親しいスターとの別れによる喪失感や寂しさ、そんなものに囚われている最中に出てきた話だった。
だが、今回は出張ではなく転勤。しかも5年という長期に渡るものだった為、父親の言う事もわからなくもない。
「あたし……どうしたらいいの?」
自分でもよくわからない。ずっとここにいれば、スターと一緒に過ごした日々を思い出して辛くなる事もある。だからと言って、銀幕市を離れたいと思っているわけでもない。それに、ここを離れたからって想いが消えるわけじゃない。
けれども……
「しばらく銀幕市から離れていた方が辛くなくていいのかな?」
そんな思いもある。心が定まらず、なかなか答えが出ない。
「こうして考えていても気が滅入るだけだなー。気分転換に町でもぶらつこうか……」
アオイは携帯と財布をバッグに詰め込み、部屋を出る。
行き先は特に決まってはいなかった。ただ、少しでも気が晴れれば、と思っていた。
「……あれから何日たったのかな?」
水瀬双葉(ミナセ・フタバ)はぼんやりと呟いた。
あの日、スターやバッキーがいなくなってから、双葉はずっと部屋にこもって泣いていた。笑ってお別れをしたけれど、本当はとても寂しくて悲しかった。
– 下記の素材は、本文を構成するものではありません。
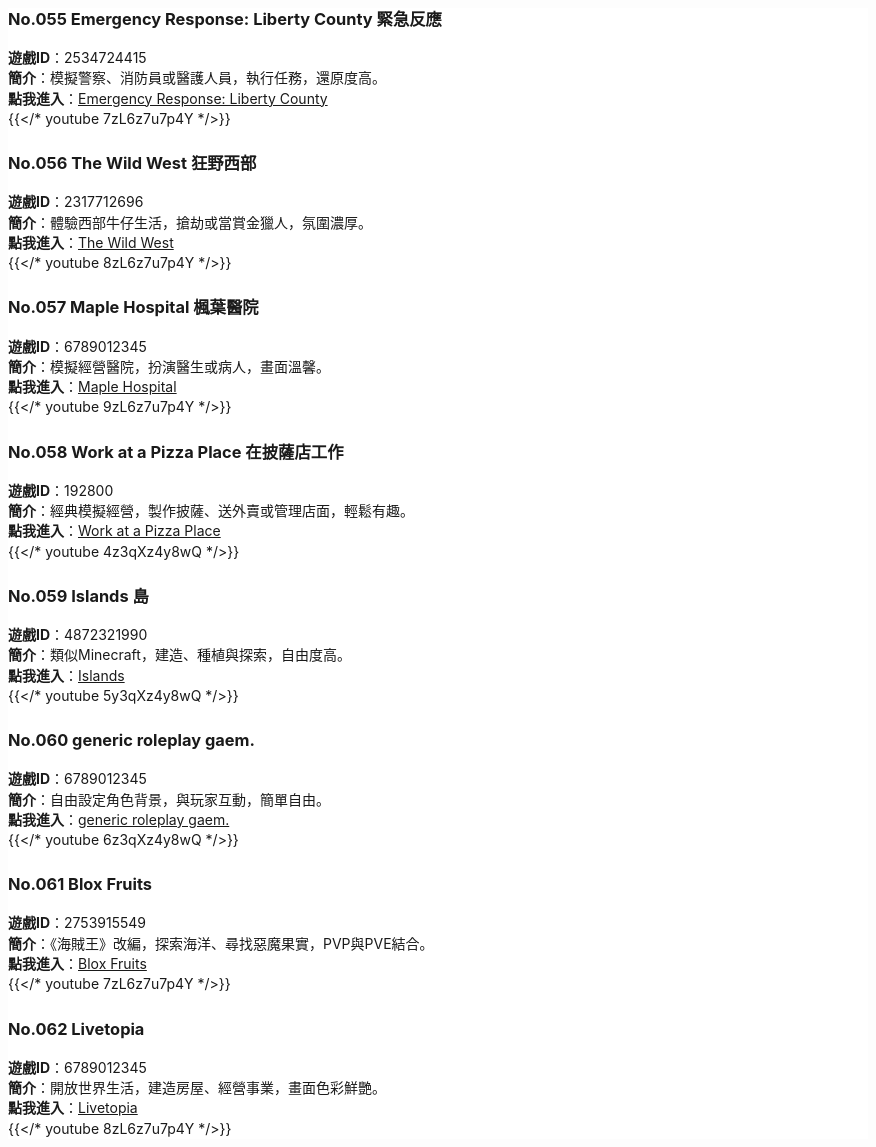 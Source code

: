 ### No.055 Emergency Response: Liberty County 緊急反應
**遊戲ID**：2534724415  
**簡介**：模擬警察、消防員或醫護人員，執行任務，還原度高。  
**點我進入**：[Emergency Response: Liberty County](https://www.roblox.com/games/2534724415/Emergency-Response-Liberty-County)  
{{</* youtube 7zL6z7u7p4Y */>}}  

### No.056 The Wild West 狂野西部
**遊戲ID**：2317712696  
**簡介**：體驗西部牛仔生活，搶劫或當賞金獵人，氛圍濃厚。  
**點我進入**：[The Wild West](https://www.roblox.com/games/2317712696/The-Wild-West)  
{{</* youtube 8zL6z7u7p4Y */>}}  

### No.057 Maple Hospital 楓葉醫院
**遊戲ID**：6789012345  
**簡介**：模擬經營醫院，扮演醫生或病人，畫面溫馨。  
**點我進入**：[Maple Hospital](https://www.roblox.com/games/6789012345/Maple-Hospital)  
{{</* youtube 9zL6z7u7p4Y */>}}  

### No.058 Work at a Pizza Place 在披薩店工作
**遊戲ID**：192800  
**簡介**：經典模擬經營，製作披薩、送外賣或管理店面，輕鬆有趣。  
**點我進入**：[Work at a Pizza Place](https://www.roblox.com/games/192800/Work-at-a-Pizza-Place)  
{{</* youtube 4z3qXz4y8wQ */>}}  

### No.059 Islands 島
**遊戲ID**：4872321990  
**簡介**：類似Minecraft，建造、種植與探索，自由度高。  
**點我進入**：[Islands](https://www.roblox.com/games/4872321990/Islands)  
{{</* youtube 5y3qXz4y8wQ */>}}  

### No.060 generic roleplay gaem.
**遊戲ID**：6789012345  
**簡介**：自由設定角色背景，與玩家互動，簡單自由。  
**點我進入**：[generic roleplay gaem.](https://www.roblox.com/games/6789012345/generic-roleplay-gaem)  
{{</* youtube 6z3qXz4y8wQ */>}}  

### No.061 Blox Fruits
**遊戲ID**：2753915549  
**簡介**：《海賊王》改編，探索海洋、尋找惡魔果實，PVP與PVE結合。  
**點我進入**：[Blox Fruits](https://www.roblox.com/games/2753915549/Blox-Fruits)  
{{</* youtube 7zL6z7u7p4Y */>}}  

### No.062 Livetopia
**遊戲ID**：6789012345  
**簡介**：開放世界生活，建造房屋、經營事業，畫面色彩鮮艷。  
**點我進入**：[Livetopia](https://www.roblox.com/games/6789012345/Livetopia)  
{{</* youtube 8zL6z7u7p4Y */>}}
「――あの時、リオネさんやのぞみさん、スターのみんな、だれもいなくならないように、とどちらの剣も選ばず戦ったのに……こんなのってないよ!」
選択の時やマスティマ決戦の事を思い出して憤る。
そう。神様に与えられた選択なんかじゃなく、自らの手で希望の道を切り開いて、皆一緒にいられるようになれば、と思っていた。
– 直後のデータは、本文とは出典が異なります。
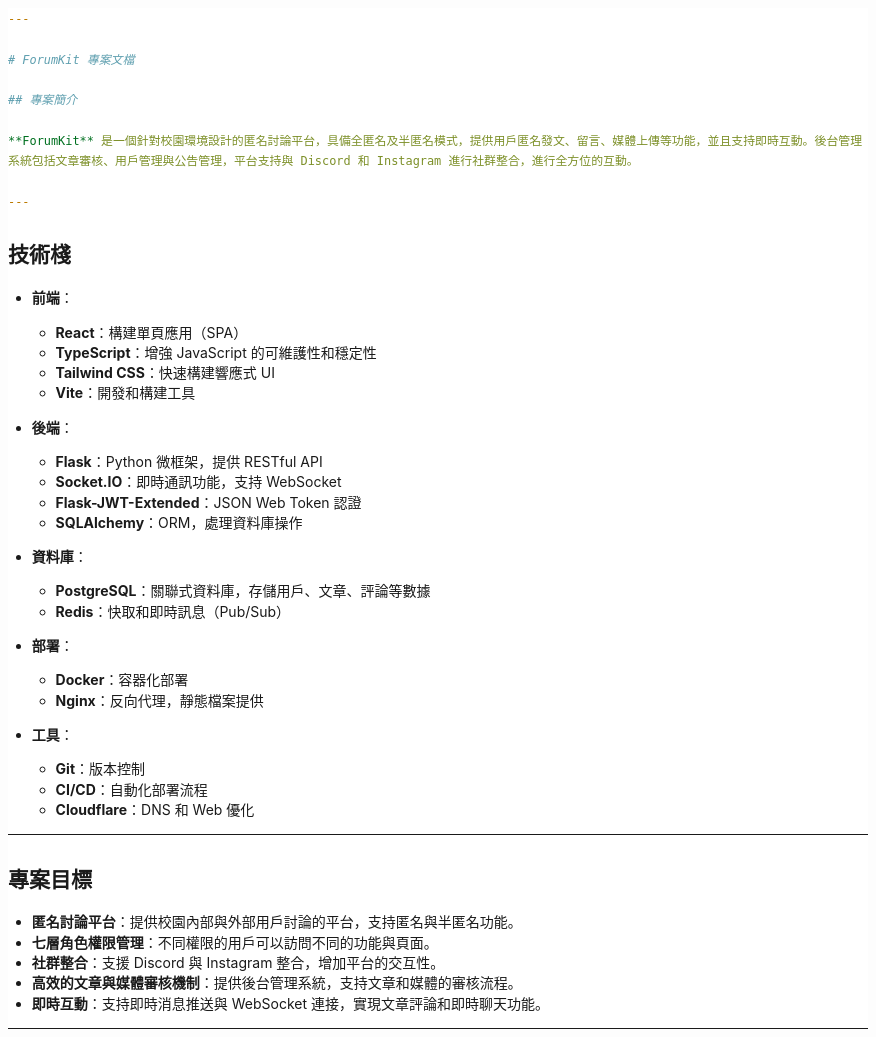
 ```yaml
---

# ForumKit 專案文檔

## 專案簡介

**ForumKit** 是一個針對校園環境設計的匿名討論平台，具備全匿名及半匿名模式，提供用戶匿名發文、留言、媒體上傳等功能，並且支持即時互動。後台管理系統包括文章審核、用戶管理與公告管理，平台支持與 Discord 和 Instagram 進行社群整合，進行全方位的互動。

---
```


## 技術棧

* **前端**：

  * **React**：構建單頁應用（SPA）
  * **TypeScript**：增強 JavaScript 的可維護性和穩定性
  * **Tailwind CSS**：快速構建響應式 UI
  * **Vite**：開發和構建工具

* **後端**：

  * **Flask**：Python 微框架，提供 RESTful API
  * **Socket.IO**：即時通訊功能，支持 WebSocket
  * **Flask-JWT-Extended**：JSON Web Token 認證
  * **SQLAlchemy**：ORM，處理資料庫操作

* **資料庫**：

  * **PostgreSQL**：關聯式資料庫，存儲用戶、文章、評論等數據
  * **Redis**：快取和即時訊息（Pub/Sub）

* **部署**：

  * **Docker**：容器化部署
  * **Nginx**：反向代理，靜態檔案提供

* **工具**：

  * **Git**：版本控制
  * **CI/CD**：自動化部署流程
  * **Cloudflare**：DNS 和 Web 優化

---

## 專案目標

* **匿名討論平台**：提供校園內部與外部用戶討論的平台，支持匿名與半匿名功能。
* **七層角色權限管理**：不同權限的用戶可以訪問不同的功能與頁面。
* **社群整合**：支援 Discord 與 Instagram 整合，增加平台的交互性。
* **高效的文章與媒體審核機制**：提供後台管理系統，支持文章和媒體的審核流程。
* **即時互動**：支持即時消息推送與 WebSocket 連接，實現文章評論和即時聊天功能。

---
けれども、そんな想いも虚しく、別れの日はやってきてしまった。別れの時の事を思い出すとまた涙があふれてくる。
「あたしって自分で思ってたより弱かったんだなぁ」
ふうと双葉は息を吐いた。そのまま、すーはーと数回深呼吸をする。そうすると少し気分が落ち着いた。
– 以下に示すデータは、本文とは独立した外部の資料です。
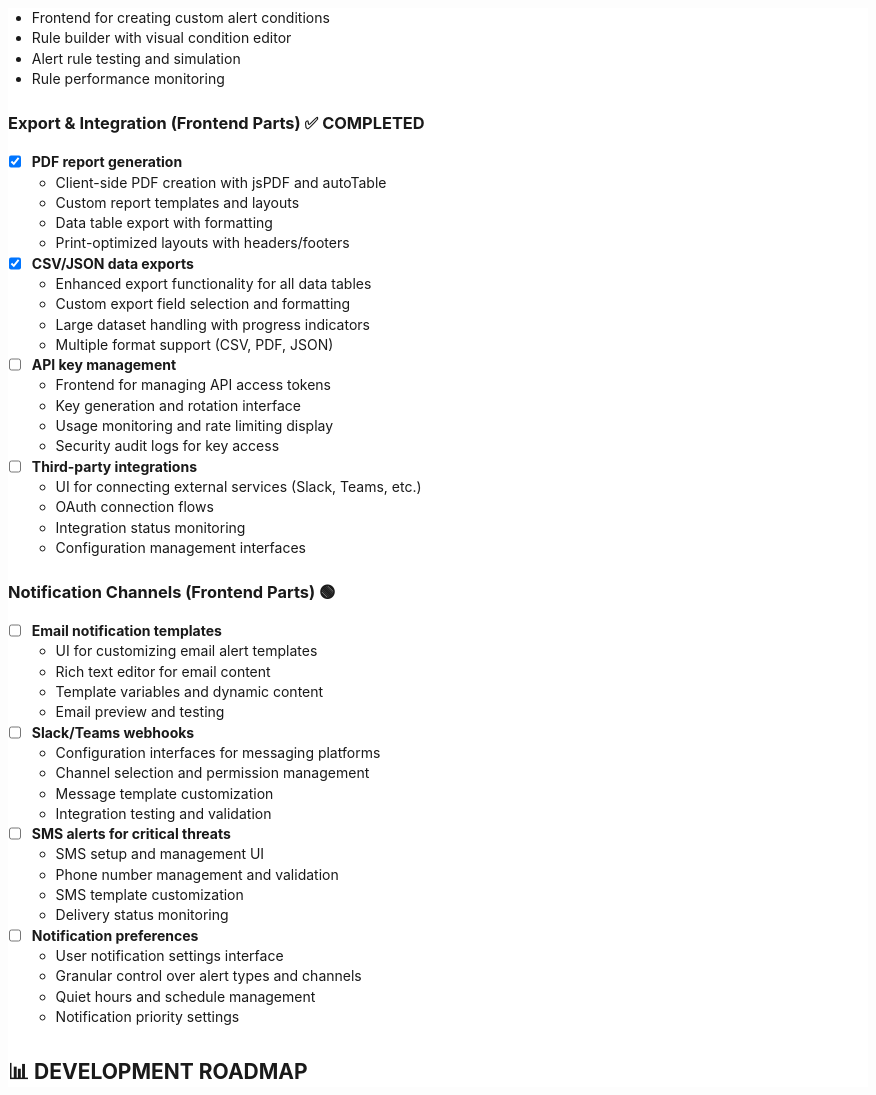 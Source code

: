   - Frontend for creating custom alert conditions
  - Rule builder with visual condition editor
  - Alert rule testing and simulation
  - Rule performance monitoring

### Export & Integration (Frontend Parts) ✅ COMPLETED
- [x] **PDF report generation**
  - Client-side PDF creation with jsPDF and autoTable
  - Custom report templates and layouts
  - Data table export with formatting
  - Print-optimized layouts with headers/footers
- [x] **CSV/JSON data exports**
  - Enhanced export functionality for all data tables
  - Custom export field selection and formatting
  - Large dataset handling with progress indicators
  - Multiple format support (CSV, PDF, JSON)
- [ ] **API key management**
  - Frontend for managing API access tokens
  - Key generation and rotation interface
  - Usage monitoring and rate limiting display
  - Security audit logs for key access
- [ ] **Third-party integrations**
  - UI for connecting external services (Slack, Teams, etc.)
  - OAuth connection flows
  - Integration status monitoring
  - Configuration management interfaces

### Notification Channels (Frontend Parts) 🟢
- [ ] **Email notification templates**
  - UI for customizing email alert templates
  - Rich text editor for email content
  - Template variables and dynamic content
  - Email preview and testing
- [ ] **Slack/Teams webhooks**
  - Configuration interfaces for messaging platforms
  - Channel selection and permission management
  - Message template customization
  - Integration testing and validation
- [ ] **SMS alerts for critical threats**
  - SMS setup and management UI
  - Phone number management and validation
  - SMS template customization
  - Delivery status monitoring
- [ ] **Notification preferences**
  - User notification settings interface
  - Granular control over alert types and channels
  - Quiet hours and schedule management
  - Notification priority settings

## 📊 DEVELOPMENT ROADMAP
「うん、このままじゃダメだよね。いつまでもメソメソしてちゃ……」
双葉は意を決したように立ち上がった。閉じこもっていた部屋を抜け出し、町へと向かう為に。
――ムービースターさんたちは、銀幕市に来て、嬉しかったのかな。それとも、嫌だったのかな。
コレット・アイロニーは映画を観ながら考える。
お別れの日から、コレットは度々パニックシネマへ足を運ぶようになっていた。町中では会えなくなった人々にも、ここでは会う事ができる。DVDやビデオを借りて観る事もできるのだが、映画館で観る方がより身近に感じられるのだ。
銀幕市に来てからスター達がどう思っていたのか、もう聞く事はできない。だけど、映画を観ていたら自分達に話し掛けてくれるのではないかと期待してしまう。そして、映画をたくさん観るうちに「銀幕市は楽しかったなぁ」とか「元気?」とか喋りかけてくるんじゃないかと思ってしまうのだ。
「ねえ、あなたたちは私たちのこと忘れてないよね? またいつかお喋りできるよね」
スクリーンに向かって、コレットはそっと話し掛けた。
◇
ウィンドーショッピングをしながら、アオイの足は自然とパニックシネマへと向かっていた。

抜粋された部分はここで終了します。